##### MATERIAL FOR THE TASK #####

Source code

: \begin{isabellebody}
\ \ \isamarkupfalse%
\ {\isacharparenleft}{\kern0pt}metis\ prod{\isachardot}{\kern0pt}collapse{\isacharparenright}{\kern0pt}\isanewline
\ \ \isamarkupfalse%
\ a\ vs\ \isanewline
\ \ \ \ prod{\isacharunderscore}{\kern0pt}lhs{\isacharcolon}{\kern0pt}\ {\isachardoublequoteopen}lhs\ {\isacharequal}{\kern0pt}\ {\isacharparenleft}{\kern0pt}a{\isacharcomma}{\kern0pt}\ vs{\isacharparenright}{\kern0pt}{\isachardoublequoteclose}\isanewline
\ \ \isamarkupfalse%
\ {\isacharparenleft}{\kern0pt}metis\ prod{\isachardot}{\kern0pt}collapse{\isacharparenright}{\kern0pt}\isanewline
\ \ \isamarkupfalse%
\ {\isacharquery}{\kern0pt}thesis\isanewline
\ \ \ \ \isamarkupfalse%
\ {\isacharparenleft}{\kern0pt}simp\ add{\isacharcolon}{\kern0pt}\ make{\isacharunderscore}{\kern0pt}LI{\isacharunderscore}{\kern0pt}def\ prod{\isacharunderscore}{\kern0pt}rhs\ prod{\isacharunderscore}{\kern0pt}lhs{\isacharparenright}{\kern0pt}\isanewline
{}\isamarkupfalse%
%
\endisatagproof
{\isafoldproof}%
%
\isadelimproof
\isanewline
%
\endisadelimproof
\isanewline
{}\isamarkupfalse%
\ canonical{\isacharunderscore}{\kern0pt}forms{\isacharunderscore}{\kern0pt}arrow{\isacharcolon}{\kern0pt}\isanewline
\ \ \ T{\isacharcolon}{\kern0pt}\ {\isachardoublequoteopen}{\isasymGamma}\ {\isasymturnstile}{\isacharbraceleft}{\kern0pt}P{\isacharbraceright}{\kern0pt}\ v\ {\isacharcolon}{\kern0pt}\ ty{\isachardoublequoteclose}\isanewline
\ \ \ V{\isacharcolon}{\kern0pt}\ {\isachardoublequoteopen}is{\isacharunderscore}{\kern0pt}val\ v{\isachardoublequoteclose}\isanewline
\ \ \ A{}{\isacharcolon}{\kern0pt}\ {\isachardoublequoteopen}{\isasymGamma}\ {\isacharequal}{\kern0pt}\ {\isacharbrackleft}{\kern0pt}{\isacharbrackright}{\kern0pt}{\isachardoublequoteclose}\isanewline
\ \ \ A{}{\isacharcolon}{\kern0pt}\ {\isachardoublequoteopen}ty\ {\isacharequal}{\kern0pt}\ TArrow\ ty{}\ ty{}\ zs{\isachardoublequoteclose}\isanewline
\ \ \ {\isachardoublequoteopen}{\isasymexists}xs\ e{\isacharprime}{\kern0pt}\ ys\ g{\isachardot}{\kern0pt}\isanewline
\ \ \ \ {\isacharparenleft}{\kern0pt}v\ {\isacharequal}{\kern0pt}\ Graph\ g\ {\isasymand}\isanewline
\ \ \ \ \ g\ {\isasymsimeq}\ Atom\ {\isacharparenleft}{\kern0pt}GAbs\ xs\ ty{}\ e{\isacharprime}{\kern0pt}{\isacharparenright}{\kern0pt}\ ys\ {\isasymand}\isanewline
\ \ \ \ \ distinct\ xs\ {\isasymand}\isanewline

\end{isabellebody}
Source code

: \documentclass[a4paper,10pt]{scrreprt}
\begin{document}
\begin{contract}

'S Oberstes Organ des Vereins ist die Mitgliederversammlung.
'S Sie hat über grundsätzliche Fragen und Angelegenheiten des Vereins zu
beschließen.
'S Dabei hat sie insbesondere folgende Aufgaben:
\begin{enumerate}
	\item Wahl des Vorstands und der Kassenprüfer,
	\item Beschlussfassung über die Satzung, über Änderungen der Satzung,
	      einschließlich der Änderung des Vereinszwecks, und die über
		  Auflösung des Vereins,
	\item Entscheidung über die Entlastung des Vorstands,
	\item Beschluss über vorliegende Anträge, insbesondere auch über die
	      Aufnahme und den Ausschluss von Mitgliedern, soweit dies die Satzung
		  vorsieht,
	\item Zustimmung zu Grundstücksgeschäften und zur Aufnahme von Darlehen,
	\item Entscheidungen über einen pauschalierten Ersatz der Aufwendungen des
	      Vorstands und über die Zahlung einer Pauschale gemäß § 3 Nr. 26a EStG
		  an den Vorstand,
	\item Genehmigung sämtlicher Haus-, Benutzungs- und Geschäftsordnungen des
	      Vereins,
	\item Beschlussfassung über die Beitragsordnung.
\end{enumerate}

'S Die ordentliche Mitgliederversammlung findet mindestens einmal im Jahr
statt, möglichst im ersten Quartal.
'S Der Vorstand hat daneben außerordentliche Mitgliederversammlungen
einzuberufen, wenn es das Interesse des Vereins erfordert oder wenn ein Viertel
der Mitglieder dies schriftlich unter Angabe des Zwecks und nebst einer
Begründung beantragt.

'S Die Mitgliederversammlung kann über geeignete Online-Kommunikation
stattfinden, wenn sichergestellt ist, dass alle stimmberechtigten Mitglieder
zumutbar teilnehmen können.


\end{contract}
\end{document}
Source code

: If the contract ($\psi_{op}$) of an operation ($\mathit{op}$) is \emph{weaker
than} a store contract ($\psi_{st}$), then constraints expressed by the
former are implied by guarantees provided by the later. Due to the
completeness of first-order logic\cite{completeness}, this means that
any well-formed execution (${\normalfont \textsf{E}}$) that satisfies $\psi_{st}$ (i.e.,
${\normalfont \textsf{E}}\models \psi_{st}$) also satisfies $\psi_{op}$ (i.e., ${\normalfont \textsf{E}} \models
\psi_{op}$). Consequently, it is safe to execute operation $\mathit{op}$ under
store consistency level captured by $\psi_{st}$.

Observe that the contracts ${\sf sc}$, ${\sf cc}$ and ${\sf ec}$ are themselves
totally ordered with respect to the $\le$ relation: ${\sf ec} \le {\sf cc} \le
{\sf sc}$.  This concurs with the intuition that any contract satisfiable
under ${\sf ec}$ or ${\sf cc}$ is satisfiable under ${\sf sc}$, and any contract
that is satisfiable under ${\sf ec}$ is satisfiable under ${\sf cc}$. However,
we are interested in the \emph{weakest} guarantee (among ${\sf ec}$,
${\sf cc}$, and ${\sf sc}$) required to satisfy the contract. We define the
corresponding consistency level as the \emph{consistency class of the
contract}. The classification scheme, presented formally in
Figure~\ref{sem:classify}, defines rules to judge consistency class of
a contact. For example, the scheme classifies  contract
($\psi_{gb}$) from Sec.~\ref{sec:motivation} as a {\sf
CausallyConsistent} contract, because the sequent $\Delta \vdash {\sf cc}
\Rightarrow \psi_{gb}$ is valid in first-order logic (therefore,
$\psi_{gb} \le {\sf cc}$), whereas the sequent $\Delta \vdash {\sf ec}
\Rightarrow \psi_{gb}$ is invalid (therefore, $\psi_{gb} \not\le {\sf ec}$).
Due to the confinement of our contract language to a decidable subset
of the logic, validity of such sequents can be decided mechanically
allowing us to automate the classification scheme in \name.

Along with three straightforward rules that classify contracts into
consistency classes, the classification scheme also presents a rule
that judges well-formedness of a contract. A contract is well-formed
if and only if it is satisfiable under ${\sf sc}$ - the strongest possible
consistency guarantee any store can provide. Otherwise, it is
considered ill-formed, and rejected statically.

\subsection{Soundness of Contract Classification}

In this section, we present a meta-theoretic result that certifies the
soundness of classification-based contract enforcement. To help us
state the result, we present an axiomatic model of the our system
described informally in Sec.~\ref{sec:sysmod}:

#####
##### MATERIAL FOR THE TASK #####

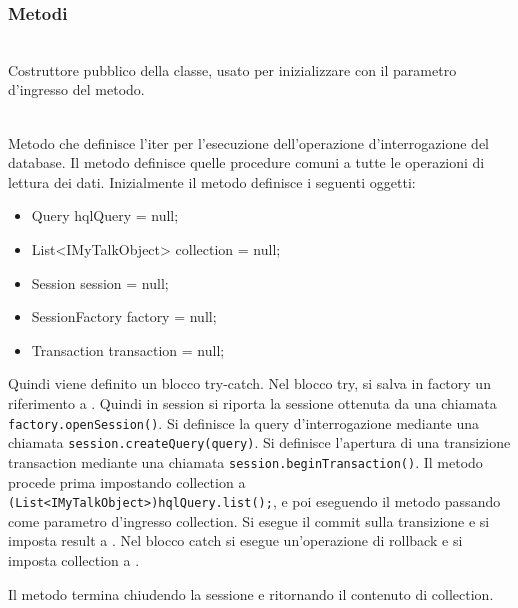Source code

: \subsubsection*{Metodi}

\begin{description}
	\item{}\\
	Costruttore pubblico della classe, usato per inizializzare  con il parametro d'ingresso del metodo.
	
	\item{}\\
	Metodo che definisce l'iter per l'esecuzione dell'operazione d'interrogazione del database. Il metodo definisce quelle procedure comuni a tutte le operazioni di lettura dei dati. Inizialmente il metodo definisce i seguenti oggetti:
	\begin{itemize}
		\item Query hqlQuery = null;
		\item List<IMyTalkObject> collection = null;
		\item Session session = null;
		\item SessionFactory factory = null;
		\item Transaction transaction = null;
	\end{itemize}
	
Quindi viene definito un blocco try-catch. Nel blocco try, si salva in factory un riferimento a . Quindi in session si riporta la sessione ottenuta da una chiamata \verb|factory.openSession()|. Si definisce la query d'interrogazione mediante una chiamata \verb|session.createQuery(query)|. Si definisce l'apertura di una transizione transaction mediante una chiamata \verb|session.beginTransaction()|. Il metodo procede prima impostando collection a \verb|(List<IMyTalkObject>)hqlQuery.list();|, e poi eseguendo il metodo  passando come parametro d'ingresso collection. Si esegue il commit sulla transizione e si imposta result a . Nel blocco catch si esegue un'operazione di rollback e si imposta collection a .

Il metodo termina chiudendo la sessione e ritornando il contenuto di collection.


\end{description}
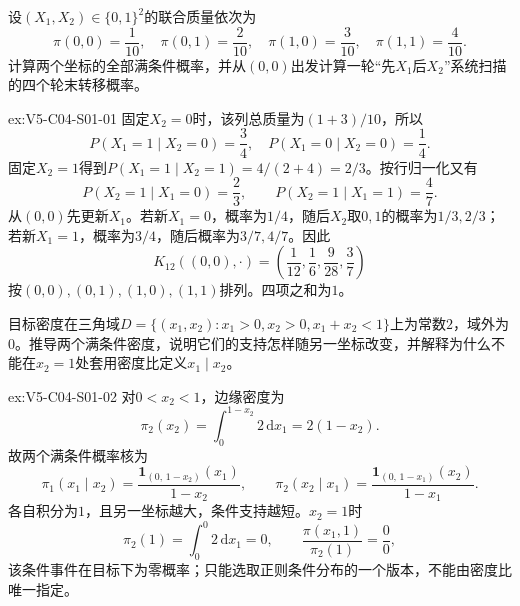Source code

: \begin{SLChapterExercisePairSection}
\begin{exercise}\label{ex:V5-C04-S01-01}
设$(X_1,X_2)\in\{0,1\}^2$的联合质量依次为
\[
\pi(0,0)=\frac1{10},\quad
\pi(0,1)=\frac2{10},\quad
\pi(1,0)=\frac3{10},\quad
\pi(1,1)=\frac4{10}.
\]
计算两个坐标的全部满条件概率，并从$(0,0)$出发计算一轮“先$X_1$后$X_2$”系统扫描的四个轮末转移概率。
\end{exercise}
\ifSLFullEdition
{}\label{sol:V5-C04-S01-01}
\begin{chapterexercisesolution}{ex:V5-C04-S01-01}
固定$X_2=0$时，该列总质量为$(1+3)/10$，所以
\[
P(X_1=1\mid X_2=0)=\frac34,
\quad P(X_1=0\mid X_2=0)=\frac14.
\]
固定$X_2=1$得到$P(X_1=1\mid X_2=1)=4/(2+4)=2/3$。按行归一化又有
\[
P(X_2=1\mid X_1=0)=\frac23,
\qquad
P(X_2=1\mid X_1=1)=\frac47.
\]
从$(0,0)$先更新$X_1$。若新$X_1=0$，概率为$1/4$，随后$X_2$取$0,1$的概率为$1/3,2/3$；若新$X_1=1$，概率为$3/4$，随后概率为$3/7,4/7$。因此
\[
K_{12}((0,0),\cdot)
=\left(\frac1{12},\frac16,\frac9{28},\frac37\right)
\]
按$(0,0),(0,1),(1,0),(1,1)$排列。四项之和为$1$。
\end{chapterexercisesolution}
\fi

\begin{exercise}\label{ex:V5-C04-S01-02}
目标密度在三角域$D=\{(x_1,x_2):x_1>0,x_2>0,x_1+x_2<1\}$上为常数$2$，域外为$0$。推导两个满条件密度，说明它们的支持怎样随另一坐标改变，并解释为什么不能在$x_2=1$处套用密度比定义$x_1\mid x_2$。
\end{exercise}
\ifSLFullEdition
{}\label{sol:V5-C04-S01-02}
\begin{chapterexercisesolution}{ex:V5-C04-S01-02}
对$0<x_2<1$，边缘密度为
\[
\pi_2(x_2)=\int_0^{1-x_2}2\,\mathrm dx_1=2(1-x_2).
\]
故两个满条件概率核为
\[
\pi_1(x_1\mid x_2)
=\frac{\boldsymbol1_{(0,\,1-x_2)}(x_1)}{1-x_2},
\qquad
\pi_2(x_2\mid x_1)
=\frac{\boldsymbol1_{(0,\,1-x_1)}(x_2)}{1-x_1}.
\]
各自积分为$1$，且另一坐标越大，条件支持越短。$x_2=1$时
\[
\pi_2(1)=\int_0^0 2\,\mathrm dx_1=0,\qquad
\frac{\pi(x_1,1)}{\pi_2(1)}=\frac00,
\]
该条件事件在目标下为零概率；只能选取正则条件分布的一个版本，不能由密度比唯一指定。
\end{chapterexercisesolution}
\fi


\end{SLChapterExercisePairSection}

#####
##### MATERIAL FOR THE TASK #####

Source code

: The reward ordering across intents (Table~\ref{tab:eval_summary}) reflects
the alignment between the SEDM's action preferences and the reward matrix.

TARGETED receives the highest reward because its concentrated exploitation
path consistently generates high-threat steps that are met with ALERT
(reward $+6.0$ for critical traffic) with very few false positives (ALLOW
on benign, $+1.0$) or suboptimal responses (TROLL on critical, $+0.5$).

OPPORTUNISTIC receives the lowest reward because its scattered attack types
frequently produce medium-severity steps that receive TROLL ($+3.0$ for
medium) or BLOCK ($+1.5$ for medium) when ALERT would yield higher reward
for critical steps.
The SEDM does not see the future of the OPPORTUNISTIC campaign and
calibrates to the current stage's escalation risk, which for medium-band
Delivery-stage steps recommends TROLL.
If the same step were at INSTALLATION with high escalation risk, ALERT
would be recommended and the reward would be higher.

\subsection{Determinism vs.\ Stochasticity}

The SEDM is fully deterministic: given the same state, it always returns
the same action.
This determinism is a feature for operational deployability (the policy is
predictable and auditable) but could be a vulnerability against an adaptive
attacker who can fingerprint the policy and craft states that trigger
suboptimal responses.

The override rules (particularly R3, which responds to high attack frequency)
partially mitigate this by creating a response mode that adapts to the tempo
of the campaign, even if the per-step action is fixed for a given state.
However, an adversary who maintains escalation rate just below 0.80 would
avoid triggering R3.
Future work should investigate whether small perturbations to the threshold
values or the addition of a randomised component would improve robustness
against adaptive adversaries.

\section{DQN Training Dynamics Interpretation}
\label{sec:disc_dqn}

#####

- **EXERCISE**:
When a line in the entries above contains "satisfiable", count it; please answer with the number only.

- **EXERCISE RESPONSE**:
4